>>>>>
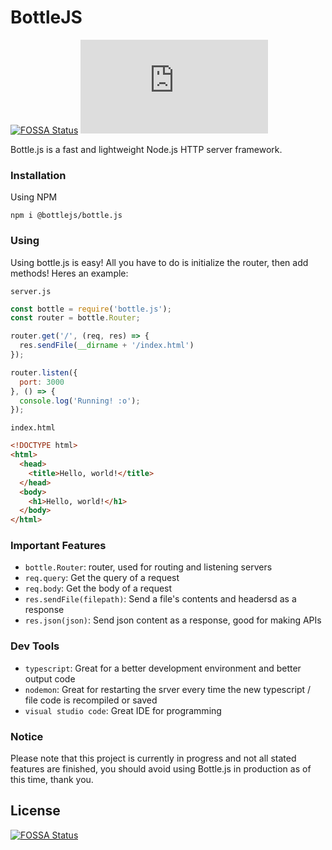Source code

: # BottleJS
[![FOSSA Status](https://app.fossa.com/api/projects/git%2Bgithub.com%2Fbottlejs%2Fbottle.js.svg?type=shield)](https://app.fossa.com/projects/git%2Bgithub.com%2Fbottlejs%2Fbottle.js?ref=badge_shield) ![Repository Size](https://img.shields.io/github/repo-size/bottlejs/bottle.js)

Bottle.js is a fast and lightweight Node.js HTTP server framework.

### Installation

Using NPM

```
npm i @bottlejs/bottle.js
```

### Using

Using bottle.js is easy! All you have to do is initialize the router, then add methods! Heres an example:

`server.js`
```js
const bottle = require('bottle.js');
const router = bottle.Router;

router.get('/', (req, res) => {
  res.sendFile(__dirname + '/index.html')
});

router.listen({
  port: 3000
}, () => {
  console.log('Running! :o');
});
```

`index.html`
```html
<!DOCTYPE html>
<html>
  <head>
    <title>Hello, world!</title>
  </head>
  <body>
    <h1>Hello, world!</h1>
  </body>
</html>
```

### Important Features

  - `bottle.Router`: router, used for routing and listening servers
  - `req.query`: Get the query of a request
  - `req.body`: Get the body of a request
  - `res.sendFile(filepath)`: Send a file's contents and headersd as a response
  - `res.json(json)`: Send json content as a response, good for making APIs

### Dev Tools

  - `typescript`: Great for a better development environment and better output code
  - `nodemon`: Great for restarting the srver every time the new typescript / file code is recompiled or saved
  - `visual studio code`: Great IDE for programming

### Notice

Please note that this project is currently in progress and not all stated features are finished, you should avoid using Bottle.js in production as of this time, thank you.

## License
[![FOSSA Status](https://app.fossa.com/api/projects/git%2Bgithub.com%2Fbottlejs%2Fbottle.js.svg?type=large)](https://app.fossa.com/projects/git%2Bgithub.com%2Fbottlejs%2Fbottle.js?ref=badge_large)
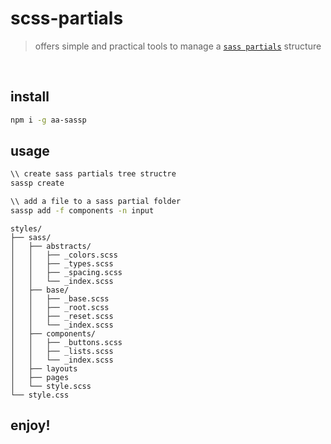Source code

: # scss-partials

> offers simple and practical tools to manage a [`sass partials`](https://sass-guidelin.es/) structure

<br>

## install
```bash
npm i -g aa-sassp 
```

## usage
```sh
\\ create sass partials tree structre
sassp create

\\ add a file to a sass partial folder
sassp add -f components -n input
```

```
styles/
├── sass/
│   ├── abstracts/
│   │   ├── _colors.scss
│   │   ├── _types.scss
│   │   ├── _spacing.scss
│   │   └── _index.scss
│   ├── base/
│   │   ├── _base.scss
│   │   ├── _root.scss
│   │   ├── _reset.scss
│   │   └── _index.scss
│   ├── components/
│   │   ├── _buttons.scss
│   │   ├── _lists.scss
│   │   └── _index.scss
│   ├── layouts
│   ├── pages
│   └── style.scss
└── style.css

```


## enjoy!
<<<<<
_TASK BRIEF:_ Which lines above contain "router"? Show each of them.

_FINISHED TASK:_
Using bottle.js is easy! All you have to do is initialize the router, then add methods! Heres an example:
const router = bottle.Router;
router.get('/', (req, res) => {
router.listen({
  - `bottle.Router`: router, used for routing and listening servers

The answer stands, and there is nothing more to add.